RE: Region server getting aborted in every one or two days

Posted by Pankaj kr <pa...@huawei.com>.
Thanks Anoop for replying..

No explicit close op happened on the WAL file (this log was rolled few sec before). As per HDFS log, there is no close call to this WAL file.


Same issue happened again on 19th March,

Here WAL was rolled just before the issue happened,
2016-03-19 05:38:07,153 | INFO  | regionserver/RS-HOSTNAME/RS-IP:21302.logRoller | Rolled WAL /hbase/WALs/RS-HOSTNAME,21302,1458301420876/RS-HOSTNAME%2C21302%2C1458301420876.default.1458337083824 with entries=6508, filesize=61.03 MB; new WAL /hbase/WALs/RS-HOSTNAME,21302,1458301420876/RS-HOSTNAME%2C21302%2C1458301420876.default.1458337087136 | org.apache.hadoop.hbase.regionserver.wal.FSHLog.replaceWriter(FSHLog.java:972)

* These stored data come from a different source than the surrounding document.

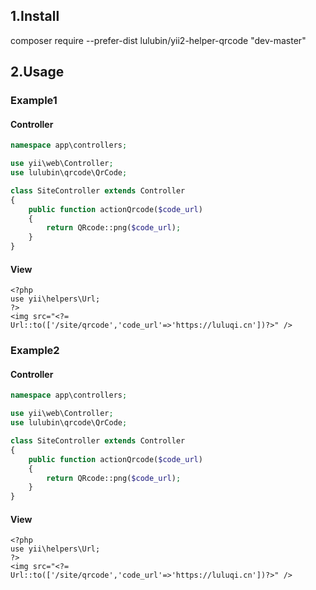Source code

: ## 1.Install
composer require --prefer-dist lulubin/yii2-helper-qrcode "dev-master"

## 2.Usage
### Example1
#### Controller
```php
namespace app\controllers;

use yii\web\Controller;
use lulubin\qrcode\QrCode;

class SiteController extends Controller
{
    public function actionQrcode($code_url)
    {
        return QRcode::png($code_url);
    }
}
```

#### View
```
<?php 
use yii\helpers\Url;
?>
<img src="<?= Url::to(['/site/qrcode','code_url'=>'https://luluqi.cn'])?>" />
```

### Example2
#### Controller
```php
namespace app\controllers;

use yii\web\Controller;
use lulubin\qrcode\QrCode;

class SiteController extends Controller
{
    public function actionQrcode($code_url)
    {
        return QRcode::png($code_url);
    }
}
```

#### View
```
<?php 
use yii\helpers\Url;
?>
<img src="<?= Url::to(['/site/qrcode','code_url'=>'https://luluqi.cn'])?>" />
```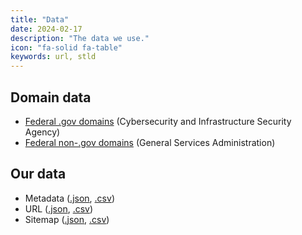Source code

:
 ```yaml
---
title: "Data"
date: 2024-02-17
description: "The data we use."
icon: "fa-solid fa-table"
keywords: url, stld
---
```


## Domain data
* [Federal .gov domains](https://github.com/cisagov/dotgov-data/blob/main/current-federal.csv) (Cybersecurity and Infrastructure Security Agency)
* [Federal non-.gov domains](https://github.com/GSA/govt-urls/blob/main/2_govt_urls_federal_only.csv) (General Services Administration)

## Our data
* Metadata \([.json](https://github.com/civichackingagency/scangov/blob/main/data/metadata.json), [.csv](https://github.com/civichackingagency/scangov/blob/main/data/metadata.csv)\)
* URL \([.json](https://github.com/civichackingagency/scangov/blob/main/data/url.json), [.csv](https://github.com/civichackingagency/scangov/blob/main/data/url.csv)\)
* Sitemap \([.json](https://github.com/civichackingagency/scangov/blob/main/data/sitemap.json), [.csv](https://github.com/civichackingagency/scangov/blob/main/data/sitemap.csv)\)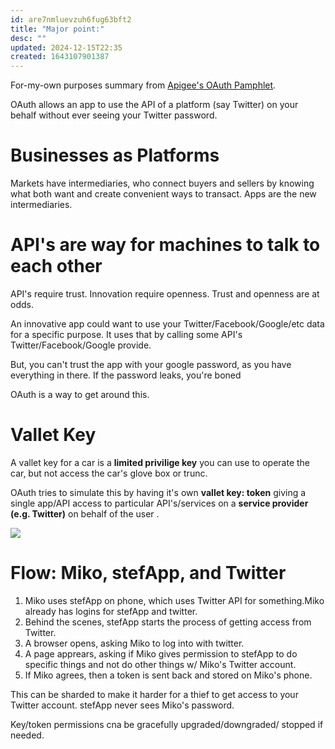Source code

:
 ```yaml
---
id: are7nmluevzuh6fug63bft2
title: "Major point:"
desc: ""
updated: 2024-12-15T22:35
created: 1643107901387
---
```

 For-my-own purposes summary from [Apigee's OAuth Pamphlet](https://cloud.google.com/files/apigee/apigee-oauth-the-big-picture-ebook.pdf).

OAuth allows an app to use the API of a platform (say Twitter) on your behalf without ever seeing your Twitter password.

# Businesses as Platforms

Markets have intermediaries, who connect buyers and sellers by knowing what both want and create convenient ways to transact.
Apps are the new intermediaries.

# API's are way for machines to talk to each other

API's require trust. Innovation require openness. Trust and openness are at odds.

An innovative app could want to use your Twitter/Facebook/Google/etc data for a specific purpose.
It uses that by calling some API's Twitter/Facebook/Google provide.

But, you can't trust the app with your google password, as you have everything in there. If the password leaks, you're boned

OAuth is a way to get around this. 

# Vallet Key

A vallet key for a car is a **limited privilige key** you can use to operate the car, but not access the car's glove box or trunc.

 OAuth tries to simulate this by having it's own **vallet key: token** giving a single app/API access to particular API's/services on a **service provider (e.g. Twitter)** on behalf of the user .

 ![](/assets/images/2022-01-25-12-06-54.png)

# Flow: Miko, stefApp, and Twitter

1. Miko uses stefApp on phone, which uses Twitter API for something.Miko already has logins for
   stefApp and twitter.
2. Behind the scenes, stefApp starts the process of getting access from Twitter.
3. A browser opens, asking Miko to log into with twitter.
4. A page apprears, asking if Miko gives permission to stefApp to do specific things 
   and not do other things w/ Miko's Twitter account.
5. If Miko agrees, then a token is sent back and stored on Miko's phone.

This can be sharded to make it harder for a thief to get access to your Twitter account.
stefApp never sees Miko's password.

Key/token permissions cna be gracefully upgraded/downgraded/ stopped if needed.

And after some sec during sync op,
2016-03-19 05:38:10,075 | ERROR | sync.1 | Error syncing, request close of wal  | org.apache.hadoop.hbase.regionserver.wal.FSHLog$SyncRunner.run(FSHLog.java:1346)
java.nio.channels.ClosedChannelException
	at org.apache.hadoop.hdfs.DataStreamer$LastExceptionInStreamer.throwException4Close(DataStreamer.java:208)
	at org.apache.hadoop.hdfs.DFSOutputStream.checkClosed(DFSOutputStream.java:142)
	at org.apache.hadoop.hdfs.DFSOutputStream.flushOrSync(DFSOutputStream.java:545)
	at org.apache.hadoop.hdfs.DFSOutputStream.hflush(DFSOutputStream.java:490)
	at org.apache.hadoop.fs.FSDataOutputStream.hflush(FSDataOutputStream.java:130)
	at org.apache.hadoop.hbase.regionserver.wal.ProtobufLogWriter.sync(ProtobufLogWriter.java:190)
	at org.apache.hadoop.hbase.regionserver.wal.FSHLog$SyncRunner.run(FSHLog.java:1342)
	at java.lang.Thread.run(Thread.java:745)
2016-03-19 05:38:10,076 | INFO  | regionserver/RS-HOSTNAME/RS-IP:21302.logRoller | Rolled WAL /hbase/WALs/RS-HOSTNAME,21302,1458301420876/RS-HOSTNAME%2C21302%2C1458301420876.default.1458337087136 with entries=6383, filesize=61.51 MB; new WAL /hbase/WALs/RS-HOSTNAME,21302,1458301420876/RS-HOSTNAME%2C21302%2C1458301420876.default.1458337090049 | org.apache.hadoop.hbase.regionserver.wal.FSHLog.replaceWriter(FSHLog.java:972)
2016-03-19 05:38:10,087 | FATAL | regionserver/RS-HOSTNAME/RS-IP:21302.logRoller | ABORTING region server RS-HOSTNAME,21302,1458301420876: IOE in log roller | org.apache.hadoop.hbase.regionserver.HRegionServer.abort(HRegionServer.java:2055)
java.nio.channels.ClosedChannelException
	at org.apache.hadoop.hdfs.DataStreamer$LastExceptionInStreamer.throwException4Close(DataStreamer.java:208)
	at org.apache.hadoop.hdfs.DFSOutputStream.checkClosed(DFSOutputStream.java:142)
	at org.apache.hadoop.hdfs.DFSOutputStream.flushOrSync(DFSOutputStream.java:545)
	at org.apache.hadoop.hdfs.DFSOutputStream.hflush(DFSOutputStream.java:490)
	at org.apache.hadoop.fs.FSDataOutputStream.hflush(FSDataOutputStream.java:130)
	at org.apache.hadoop.hbase.regionserver.wal.ProtobufLogWriter.sync(ProtobufLogWriter.java:190)
	at org.apache.hadoop.hbase.regionserver.wal.FSHLog$SyncRunner.run(FSHLog.java:1342)
	at java.lang.Thread.run(Thread.java:745)
2016-03-19 05:38:10,088 | FATAL | regionserver/RS-HOSTNAME/RS-IP`:21302.logRoller | RegionServer abort: loaded coprocessors are: [org.apache.hadoop.hbase.index.coprocessor.regionserver.IndexRegionObserver, org.apache.hadoop.hbase.JMXListener, org.apache.hadoop.hbase.index.coprocessor.wal.IndexWALObserver] | org.apache.hadoop.hbase.regionserver.HRegionServer.abort(HRegionServer.java:2063)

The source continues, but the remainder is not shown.